> [Supplied data]:
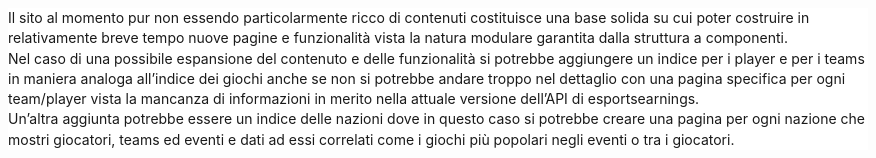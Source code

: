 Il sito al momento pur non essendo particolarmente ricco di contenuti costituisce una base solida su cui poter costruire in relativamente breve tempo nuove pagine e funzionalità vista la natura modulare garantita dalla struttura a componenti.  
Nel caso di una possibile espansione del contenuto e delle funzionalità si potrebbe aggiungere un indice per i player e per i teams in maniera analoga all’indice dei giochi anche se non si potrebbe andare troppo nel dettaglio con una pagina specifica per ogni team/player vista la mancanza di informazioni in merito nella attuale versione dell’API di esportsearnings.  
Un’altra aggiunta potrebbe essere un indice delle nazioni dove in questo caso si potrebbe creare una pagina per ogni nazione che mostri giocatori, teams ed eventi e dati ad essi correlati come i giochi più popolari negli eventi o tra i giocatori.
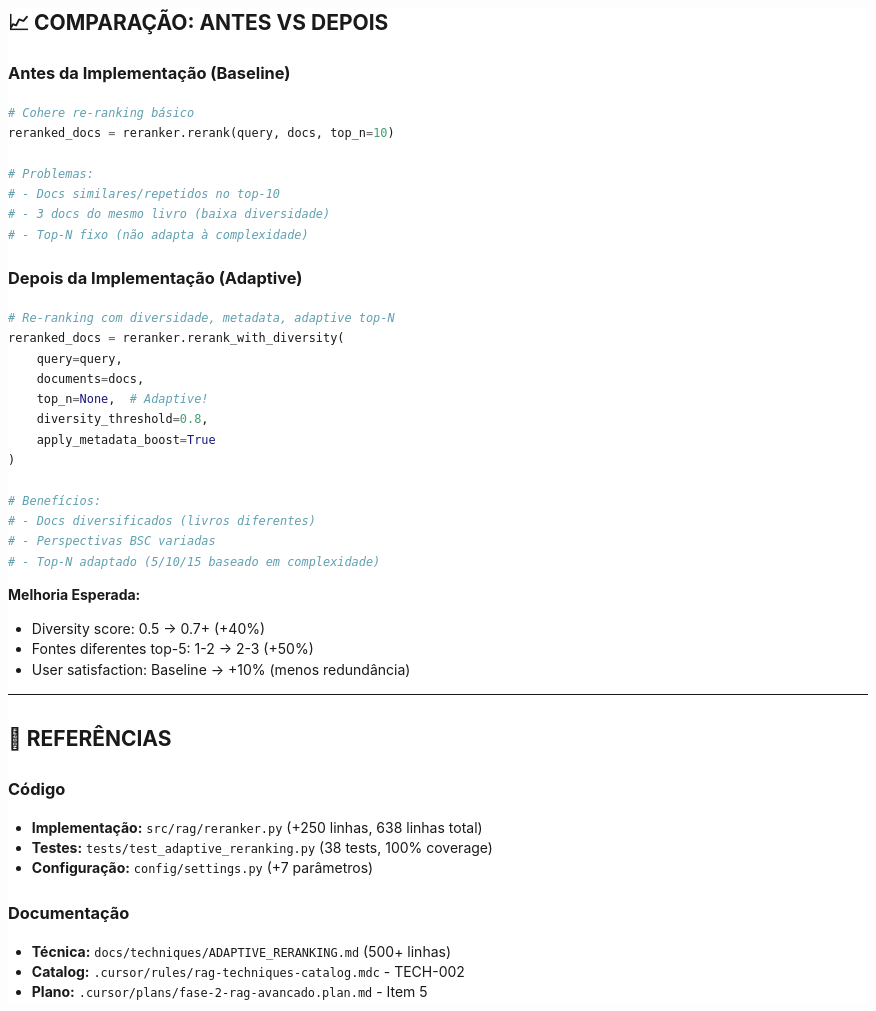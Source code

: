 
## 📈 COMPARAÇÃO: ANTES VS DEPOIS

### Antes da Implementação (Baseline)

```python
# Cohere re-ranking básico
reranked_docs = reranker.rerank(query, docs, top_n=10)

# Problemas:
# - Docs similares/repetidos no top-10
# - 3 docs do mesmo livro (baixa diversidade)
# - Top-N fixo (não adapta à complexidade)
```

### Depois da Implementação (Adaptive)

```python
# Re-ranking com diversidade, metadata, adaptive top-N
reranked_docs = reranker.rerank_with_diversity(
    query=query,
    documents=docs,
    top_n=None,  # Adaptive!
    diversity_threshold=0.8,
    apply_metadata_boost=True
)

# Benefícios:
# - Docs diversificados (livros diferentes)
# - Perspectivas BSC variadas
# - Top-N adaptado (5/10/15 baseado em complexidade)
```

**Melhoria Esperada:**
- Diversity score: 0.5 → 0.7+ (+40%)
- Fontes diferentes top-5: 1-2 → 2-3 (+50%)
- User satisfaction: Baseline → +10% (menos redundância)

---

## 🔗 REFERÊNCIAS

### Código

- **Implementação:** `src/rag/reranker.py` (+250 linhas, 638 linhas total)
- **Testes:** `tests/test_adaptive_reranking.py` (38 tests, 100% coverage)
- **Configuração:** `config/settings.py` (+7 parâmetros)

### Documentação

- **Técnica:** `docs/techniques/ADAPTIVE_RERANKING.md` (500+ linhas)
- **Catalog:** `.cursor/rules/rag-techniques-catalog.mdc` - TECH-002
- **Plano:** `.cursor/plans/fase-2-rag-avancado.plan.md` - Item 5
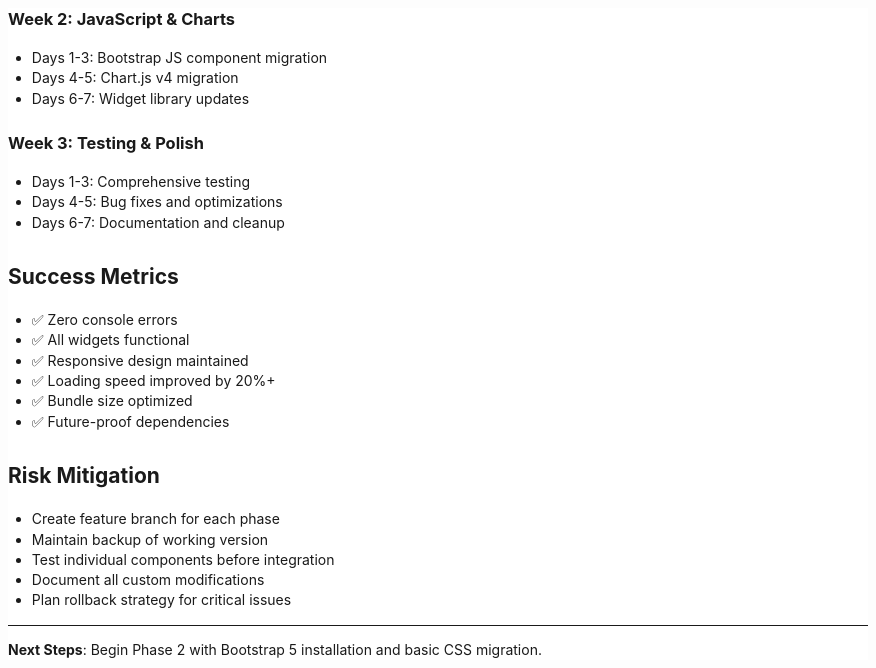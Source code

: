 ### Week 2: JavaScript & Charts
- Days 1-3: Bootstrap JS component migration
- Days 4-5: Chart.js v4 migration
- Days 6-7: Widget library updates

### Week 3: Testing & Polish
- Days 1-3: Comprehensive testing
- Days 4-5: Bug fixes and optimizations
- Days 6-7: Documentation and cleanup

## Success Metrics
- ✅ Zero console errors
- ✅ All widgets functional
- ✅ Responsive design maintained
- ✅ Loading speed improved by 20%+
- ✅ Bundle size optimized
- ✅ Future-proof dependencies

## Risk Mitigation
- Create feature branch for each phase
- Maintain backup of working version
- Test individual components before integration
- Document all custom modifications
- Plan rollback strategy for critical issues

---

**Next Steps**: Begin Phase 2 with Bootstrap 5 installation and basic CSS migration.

> [Exercise brief]: Filter the entries and copy out every line with the word "diversidade".

> [Output]:
# - 3 docs do mesmo livro (baixa diversidade)
# Re-ranking com diversidade, metadata, adaptive top-N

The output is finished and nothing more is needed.